The availability of large data sets, combined with advances in the fields of statistics, machine learning, and econometrics, have generated interest in forecasting models that include many possible predictive variables. Are economic data sufficiently informative to warrant selecting a handful of the most useful predictors from this larger pool of variables? This post documents that they usually are not, based on applications in macroeconomics, microeconomics, and finance.

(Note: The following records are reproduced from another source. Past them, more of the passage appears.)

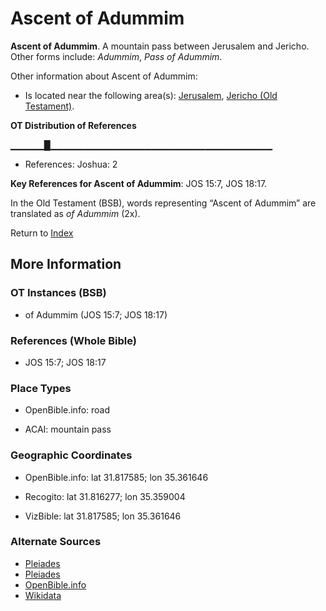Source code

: # Ascent of Adummim
**Ascent of Adummim**. 
A mountain pass between Jerusalem and Jericho. 
Other forms include: 
*Adummim*, *Pass of Adummim*. 




Other information about Ascent of Adummim:


* Is located near the following area(s): 
[Jerusalem](Jerusalem.md), [Jericho (Old Testament)](Jericho.md). 


**OT Distribution of References**

▁▁▁▁▁█▁▁▁▁▁▁▁▁▁▁▁▁▁▁▁▁▁▁▁▁▁▁▁▁▁▁▁▁▁▁▁▁▁
* References: Joshua: 2



**Key References for Ascent of Adummim**: 
JOS 15:7, JOS 18:17. 


In the Old Testament (BSB), words representing “Ascent of Adummim” are translated as 
*of Adummim* (2x). 




Return to [Index](00-Index.md)

## More Information

### OT Instances (BSB)

* of Adummim (JOS 15:7; JOS 18:17)



### References (Whole Bible)

* JOS 15:7; JOS 18:17


### Place Types

* OpenBible.info: road

* ACAI: mountain pass



### Geographic Coordinates

* OpenBible.info: lat 31.817585; lon 35.361646

* Recogito: lat 31.816277; lon 35.359004

* VizBible: lat 31.817585; lon 35.361646



### Alternate Sources

* [Pleiades](https://pleiades.stoa.org/places/687961)
* [Pleiades](http://pleiades.stoa.org/places/687961)
* [OpenBible.info](https://www.openbible.info/geo/ancient/acf8790)
* [Wikidata](http://www.wikidata.org/entity/Q4685964)



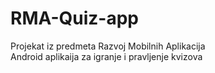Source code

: # RMA-Quiz-app

Projekat iz predmeta Razvoj Mobilnih Aplikacija\
Android aplikaija za igranje i pravljenje kvizova
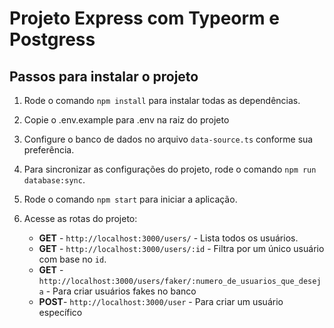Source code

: # Projeto Express com Typeorm e Postgress

## Passos para instalar o projeto

1. Rode o comando `npm install` para instalar todas as dependências.
2. Copie o .env.example para .env na raiz do projeto
3. Configure o banco de dados no arquivo `data-source.ts` conforme sua preferência.
4. Para sincronizar as configurações do projeto, rode o comando `npm run database:sync`.
5. Rode o comando `npm start` para iniciar a aplicação.
6. Acesse as rotas do projeto:

   - **GET** - `http://localhost:3000/users/` - Lista todos os usuários.
   - **GET** - `http://localhost:3000/users/:id` - Filtra por um único usuário com base no `id`.
   - **GET** - `http://localhost:3000/users/faker/:numero_de_usuarios_que_deseja` - Para criar usuários fakes no banco
   - **POST**- `http://localhost:3000/user` - Para criar um usuário específico
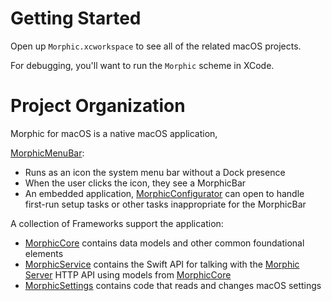 Getting Started
======

Open up `Morphic.xcworkspace` to see all of the related macOS projects.

For debugging, you'll want to run the `Morphic` scheme in XCode.

Project Organization
==========

Morphic for macOS is a native macOS application,

[MorphicMenuBar](MorphicMenuBar):

* Runs as an icon the system menu bar without a Dock presence
* When the user clicks the icon, they see a MorphicBar
* An embedded application, [MorphicConfigurator](MorphicMenuBar/MorphicConfigurator)
  can open to handle first-run setup tasks or other tasks inappropriate for the MorphicBar


A collection of Frameworks support the application:

* [MorphicCore](MorphicCore) contains data models and other common
  foundational elements
* [MorphicService](MorphicService) contains the Swift API for talking
  with the [Morphic Server](../Server) HTTP API using models from
  [MorphicCore](MorphicCore)
* [MorphicSettings](MorphicSettings) contains code that reads and changes macOS settings
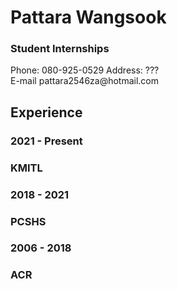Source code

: <h1>Pattara Wangsook</h1>
<h3>Student Internships</h3>

<p>Phone: 080-925-0529 Address: ???<br>E-mail pattara2546za@hotmail.com</p>

<h2>Experience</h2>
<section>
    <h3>2021 - Present</h3>
    <h3>KMITL</h3>
</section>
<div>
    <h3>2018 - 2021</h3>
    <h3>PCSHS</h3>
</div>
<div>
    <h3>2006 - 2018</h3>
    <h3>ACR</h3>
</div>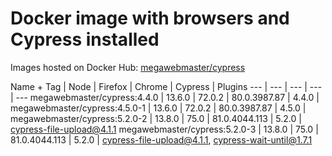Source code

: # Docker image with browsers and Cypress installed

Images hosted on Docker Hub: [megawebmaster/cypress](https://hub.docker.com/r/megawebmaster/cypress)

Name + Tag | Node | Firefox | Chrome | Cypress | Plugins
--- | --- | --- | --- | ---
megawebmaster/cypress:4.4.0 | 13.6.0 | 72.0.2 | 80.0.3987.87 | 4.4.0 |
megawebmaster/cypress:4.5.0-1 | 13.6.0 | 72.0.2 | 80.0.3987.87 | 4.5.0 |
megawebmaster/cypress:5.2.0-2 | 13.8.0 | 75.0 | 81.0.4044.113 | 5.2.0 | cypress-file-upload@4.1.1
megawebmaster/cypress:5.2.0-3 | 13.8.0 | 75.0 | 81.0.4044.113 | 5.2.0 | cypress-file-upload@4.1.1, cypress-wait-until@1.7.1


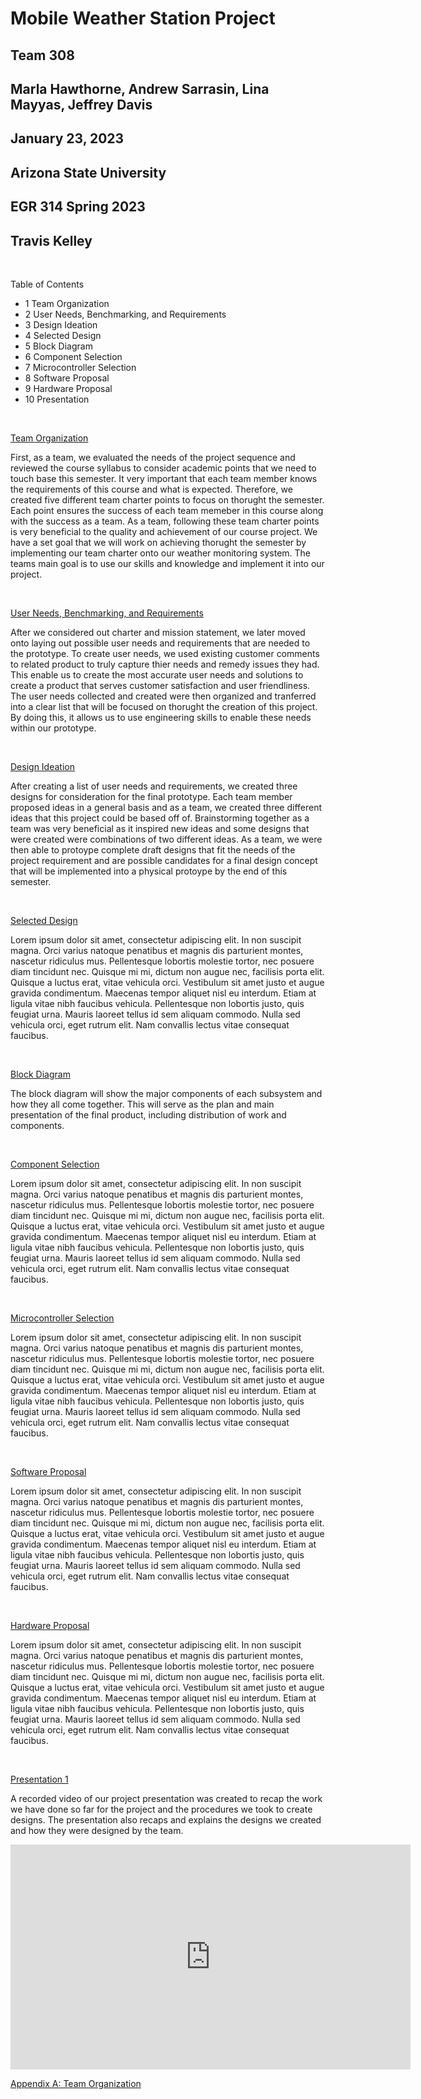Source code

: 
# Mobile Weather Station Project
## Team 308
## Marla Hawthorne, Andrew Sarrasin, Lina Mayyas, Jeffrey Davis
## January 23, 2023
## Arizona State University
## EGR 314 Spring 2023
## Travis Kelley

<br>
<div>
<p >Table of Contents</p>
<ul>
  <li><a>1 Team Organization</a></li>
<li><a>2 User Needs, Benchmarking, and Requirements</a></li>
<li><a>3 Design Ideation</a></li>
<li><a>4 Selected Design</a></li>
<li><a>5 Block Diagram</a></li>
<li><a>6 Component Selection</a></li>
<li><a>7 Microcontroller Selection</a></li>
<li><a>8 Software Proposal</a></li>
<li><a>9 Hardware Proposal</a></li>
<li><a>10 Presentation</a></li>
</ul>
</div>
<br>

[Team Organization](TeamOrganization.md)

First, as a team, we evaluated the needs of the project sequence and reviewed the course syllabus to consider academic points that we need to touch base this semester. It very important that each team member knows the requirements of this course and what is expected. Therefore, we created five different team charter points to focus on thorught the semester. Each point ensures the success of each team memeber in this course along with the success as a team. As a team, following these team charter points is very beneficial to the quality and achievement of our course project. We have a set goal that we will work on achieving thorught the semester by implementing our team charter onto our weather monitoring system. The teams main goal is to use our skills and knowledge and implement it into our project. 

<br>
 
[User Needs, Benchmarking, and Requirements](UserNeeds.md)

After we considered out charter and mission statement, we later moved onto laying out possible user needs and requirements that are needed to the prototype. To create user needs, we used existing customer comments to related product to truly capture thier needs and remedy issues they had. This enable us to create the most accurate user needs and solutions to create a product that serves customer satisfaction and user friendliness. The user needs collected and created were then organized and tranferred into a clear list that will be focused on thorught the creation of this project. By doing this, it allows us to use engineering skills to enable these needs within our prototype. 

<br> 

[Design Ideation](DesignIdeation.md)

After creating a list of user needs and requirements, we created three designs for consideration for the final prototype. Each team member proposed ideas in a general basis and as a team, we created three different ideas that this project could be based off of. Brainstorming together as a team was very beneficial as it inspired new ideas and some designs that were created were combinations of two different ideas. As a team, we were then able to protoype complete draft designs that fit the needs of the project requirement and are possible candidates for a final design concept that will be implemented into a physical protoype by the end of this semester. 

<br>

[Selected Design](SelectedDesign.md)

Lorem ipsum dolor sit amet, consectetur adipiscing elit. In non suscipit magna. Orci varius natoque penatibus et magnis dis parturient montes, nascetur ridiculus mus. Pellentesque lobortis molestie tortor, nec posuere diam tincidunt nec. Quisque mi mi, dictum non augue nec, facilisis porta elit. Quisque a luctus erat, vitae vehicula orci. Vestibulum sit amet justo et augue gravida condimentum. Maecenas tempor aliquet nisl eu interdum. Etiam at ligula vitae nibh faucibus vehicula. Pellentesque non lobortis justo, quis feugiat urna. Mauris laoreet tellus id sem aliquam commodo. Nulla sed vehicula orci, eget rutrum elit. Nam convallis lectus vitae consequat faucibus. 

<br>

[Block Diagram](BlockDiagram.md)

The block diagram will show the major components of each subsystem and how they all come together. This will serve as the plan and main presentation of the final product, including distribution of work and components.  

<br>

[Component Selection](ComponentSelection.md)

Lorem ipsum dolor sit amet, consectetur adipiscing elit. In non suscipit magna. Orci varius natoque penatibus et magnis dis parturient montes, nascetur ridiculus mus. Pellentesque lobortis molestie tortor, nec posuere diam tincidunt nec. Quisque mi mi, dictum non augue nec, facilisis porta elit. Quisque a luctus erat, vitae vehicula orci. Vestibulum sit amet justo et augue gravida condimentum. Maecenas tempor aliquet nisl eu interdum. Etiam at ligula vitae nibh faucibus vehicula. Pellentesque non lobortis justo, quis feugiat urna. Mauris laoreet tellus id sem aliquam commodo. Nulla sed vehicula orci, eget rutrum elit. Nam convallis lectus vitae consequat faucibus. 

<br>

[Microcontroller Selection](MicrocontrollerSelection.md)

Lorem ipsum dolor sit amet, consectetur adipiscing elit. In non suscipit magna. Orci varius natoque penatibus et magnis dis parturient montes, nascetur ridiculus mus. Pellentesque lobortis molestie tortor, nec posuere diam tincidunt nec. Quisque mi mi, dictum non augue nec, facilisis porta elit. Quisque a luctus erat, vitae vehicula orci. Vestibulum sit amet justo et augue gravida condimentum. Maecenas tempor aliquet nisl eu interdum. Etiam at ligula vitae nibh faucibus vehicula. Pellentesque non lobortis justo, quis feugiat urna. Mauris laoreet tellus id sem aliquam commodo. Nulla sed vehicula orci, eget rutrum elit. Nam convallis lectus vitae consequat faucibus. 

<br>

[Software Proposal](SoftwareProposal.md)

Lorem ipsum dolor sit amet, consectetur adipiscing elit. In non suscipit magna. Orci varius natoque penatibus et magnis dis parturient montes, nascetur ridiculus mus. Pellentesque lobortis molestie tortor, nec posuere diam tincidunt nec. Quisque mi mi, dictum non augue nec, facilisis porta elit. Quisque a luctus erat, vitae vehicula orci. Vestibulum sit amet justo et augue gravida condimentum. Maecenas tempor aliquet nisl eu interdum. Etiam at ligula vitae nibh faucibus vehicula. Pellentesque non lobortis justo, quis feugiat urna. Mauris laoreet tellus id sem aliquam commodo. Nulla sed vehicula orci, eget rutrum elit. Nam convallis lectus vitae consequat faucibus. 

<br>

[Hardware Proposal](HardwareProposal.md)

Lorem ipsum dolor sit amet, consectetur adipiscing elit. In non suscipit magna. Orci varius natoque penatibus et magnis dis parturient montes, nascetur ridiculus mus. Pellentesque lobortis molestie tortor, nec posuere diam tincidunt nec. Quisque mi mi, dictum non augue nec, facilisis porta elit. Quisque a luctus erat, vitae vehicula orci. Vestibulum sit amet justo et augue gravida condimentum. Maecenas tempor aliquet nisl eu interdum. Etiam at ligula vitae nibh faucibus vehicula. Pellentesque non lobortis justo, quis feugiat urna. Mauris laoreet tellus id sem aliquam commodo. Nulla sed vehicula orci, eget rutrum elit. Nam convallis lectus vitae consequat faucibus. 

<br>


[Presentation 1](Presentation1.md)

A recorded video of our project presentation was created to recap the work we have done so far for the project and the procedures we took to create designs. The presentation also recaps and explains the designs we created and how they were designed by the team. 
<br>
<iframe width="640" height="360" src="https://www.youtube.com/embed/FvTgKpSFzp8" title="EGR 314 Checkpoint 1 Team 308" frameborder="0" allow="accelerometer; autoplay; clipboard-write; encrypted-media; gyroscope; picture-in-picture; web-share" allowfullscreen></iframe>
<br>

[Appendix A: Team Organization](Appendix.md)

Nowadays, a researcher can forecast key economic variables, such as GDP growth, using hundreds of potentially useful predictors. In this type of “big data” situation, standard estimation techniques—such as ordinary least squares (OLS) or maximum likelihood—perform poorly. To understand why, consider the extreme case of an OLS regression with as many regressors as observations. The in-sample fit of this model will be perfect, but its out-of-sample performance will be embarrassingly bad. More formally, the proliferation of regressors magnifies estimation uncertainty, producing inaccurate out-of-sample predictions. As a consequence, inference methods aimed at dealing with this curse of dimensionality have become increasingly popular.
These methodologies can generally be divided into two broad classes. Sparse modeling techniques focus on selecting a small set of explanatory variables with the highest predictive power, out of a much larger pool of possible regressors. At the opposite end of the spectrum, dense modeling techniques recognize that all possible explanatory variables might be important for prediction, although the impact of some of them will likely be small. This insight justifies the use of shrinkage or regularization techniques, which prevent overfitting by essentially forcing parameter estimates to be small when sample information is weak.
While similar in spirit, these two classes of approach might differ in their predictive accuracy. In addition, a fundamental distinction exists between a dense model with shrinkage—which pushes some coefficients to be small—and a sparse model with variable selection—which sets some coefficients to zero. Sparse models are attractive because they may appear to be easier to interpret economically, and researchers are thus more tempted to do so. But before even starting to discuss whether these structural interpretations are warranted—in most cases they are not, given the predictive nature of the models—it is important to address whether the data are informative enough to clearly favor sparse models and rule out dense ones.
Sparse or Dense Modeling?
In a recent paper, we propose to shed light on these issues by estimating a model that encompasses both sparse and dense approaches. Our main result is that sparse models are rarely preferred by the data.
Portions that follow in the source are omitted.